** Assignment **
All lines from the start of the listing below through the line containing "- 一般一二四属于补工时到晚" are to be written out again exactly, and no others.

** Records shown **

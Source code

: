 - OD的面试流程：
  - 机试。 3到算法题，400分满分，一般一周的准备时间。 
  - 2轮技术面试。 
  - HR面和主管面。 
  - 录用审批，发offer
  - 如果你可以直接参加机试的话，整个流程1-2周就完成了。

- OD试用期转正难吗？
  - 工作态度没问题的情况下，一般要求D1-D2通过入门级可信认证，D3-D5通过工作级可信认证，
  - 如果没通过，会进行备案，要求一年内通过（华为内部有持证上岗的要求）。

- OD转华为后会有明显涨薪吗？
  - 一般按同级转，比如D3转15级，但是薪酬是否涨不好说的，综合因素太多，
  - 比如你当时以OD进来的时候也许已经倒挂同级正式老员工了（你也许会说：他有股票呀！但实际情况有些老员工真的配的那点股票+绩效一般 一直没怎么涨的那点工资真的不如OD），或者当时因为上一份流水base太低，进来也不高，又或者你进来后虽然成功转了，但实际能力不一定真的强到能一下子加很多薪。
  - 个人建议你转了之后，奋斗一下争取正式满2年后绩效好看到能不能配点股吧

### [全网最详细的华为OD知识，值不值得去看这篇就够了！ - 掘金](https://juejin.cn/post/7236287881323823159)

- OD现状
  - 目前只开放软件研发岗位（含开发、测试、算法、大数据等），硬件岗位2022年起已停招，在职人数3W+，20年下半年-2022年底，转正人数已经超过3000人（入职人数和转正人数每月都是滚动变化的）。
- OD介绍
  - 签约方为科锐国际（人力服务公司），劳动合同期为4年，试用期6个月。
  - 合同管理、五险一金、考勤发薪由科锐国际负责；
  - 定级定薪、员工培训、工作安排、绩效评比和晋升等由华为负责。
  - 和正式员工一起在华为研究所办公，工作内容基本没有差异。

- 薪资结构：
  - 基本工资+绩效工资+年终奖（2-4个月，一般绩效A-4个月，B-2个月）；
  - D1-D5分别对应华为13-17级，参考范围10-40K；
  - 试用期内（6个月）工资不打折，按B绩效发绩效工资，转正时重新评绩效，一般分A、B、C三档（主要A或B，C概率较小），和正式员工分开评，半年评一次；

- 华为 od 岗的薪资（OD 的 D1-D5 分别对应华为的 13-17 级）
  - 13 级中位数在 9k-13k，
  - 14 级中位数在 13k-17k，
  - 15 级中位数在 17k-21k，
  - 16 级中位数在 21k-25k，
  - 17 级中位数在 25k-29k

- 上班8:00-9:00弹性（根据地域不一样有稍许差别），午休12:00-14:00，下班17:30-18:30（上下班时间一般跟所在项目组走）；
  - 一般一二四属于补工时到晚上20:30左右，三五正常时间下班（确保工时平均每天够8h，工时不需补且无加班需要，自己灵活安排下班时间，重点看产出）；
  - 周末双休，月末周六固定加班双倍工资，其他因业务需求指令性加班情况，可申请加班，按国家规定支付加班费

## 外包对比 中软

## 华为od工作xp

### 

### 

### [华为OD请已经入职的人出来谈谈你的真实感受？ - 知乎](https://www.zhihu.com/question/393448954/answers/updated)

** Task response **
Source code

: - OD的面试流程：
  - 机试。 3到算法题，400分满分，一般一周的准备时间。 
  - 2轮技术面试。 
  - HR面和主管面。 
  - 录用审批，发offer
  - 如果你可以直接参加机试的话，整个流程1-2周就完成了。

- OD试用期转正难吗？
  - 工作态度没问题的情况下，一般要求D1-D2通过入门级可信认证，D3-D5通过工作级可信认证，
  - 如果没通过，会进行备案，要求一年内通过（华为内部有持证上岗的要求）。

- OD转华为后会有明显涨薪吗？
  - 一般按同级转，比如D3转15级，但是薪酬是否涨不好说的，综合因素太多，
  - 比如你当时以OD进来的时候也许已经倒挂同级正式老员工了（你也许会说：他有股票呀！但实际情况有些老员工真的配的那点股票+绩效一般 一直没怎么涨的那点工资真的不如OD），或者当时因为上一份流水base太低，进来也不高，又或者你进来后虽然成功转了，但实际能力不一定真的强到能一下子加很多薪。
  - 个人建议你转了之后，奋斗一下争取正式满2年后绩效好看到能不能配点股吧

### [全网最详细的华为OD知识，值不值得去看这篇就够了！ - 掘金](https://juejin.cn/post/7236287881323823159)

- OD现状
  - 目前只开放软件研发岗位（含开发、测试、算法、大数据等），硬件岗位2022年起已停招，在职人数3W+，20年下半年-2022年底，转正人数已经超过3000人（入职人数和转正人数每月都是滚动变化的）。
- OD介绍
  - 签约方为科锐国际（人力服务公司），劳动合同期为4年，试用期6个月。
  - 合同管理、五险一金、考勤发薪由科锐国际负责；
  - 定级定薪、员工培训、工作安排、绩效评比和晋升等由华为负责。
  - 和正式员工一起在华为研究所办公，工作内容基本没有差异。

- 薪资结构：
  - 基本工资+绩效工资+年终奖（2-4个月，一般绩效A-4个月，B-2个月）；
  - D1-D5分别对应华为13-17级，参考范围10-40K；
  - 试用期内（6个月）工资不打折，按B绩效发绩效工资，转正时重新评绩效，一般分A、B、C三档（主要A或B，C概率较小），和正式员工分开评，半年评一次；

- 华为 od 岗的薪资（OD 的 D1-D5 分别对应华为的 13-17 级）
  - 13 级中位数在 9k-13k，
  - 14 级中位数在 13k-17k，
  - 15 级中位数在 17k-21k，
  - 16 级中位数在 21k-25k，
  - 17 级中位数在 25k-29k

- 上班8:00-9:00弹性（根据地域不一样有稍许差别），午休12:00-14:00，下班17:30-18:30（上下班时间一般跟所在项目组走）；
  - 一般一二四属于补工时到晚上20:30左右，三五正常时间下班（确保工时平均每天够8h，工时不需补且无加班需要，自己灵活安排下班时间，重点看产出）；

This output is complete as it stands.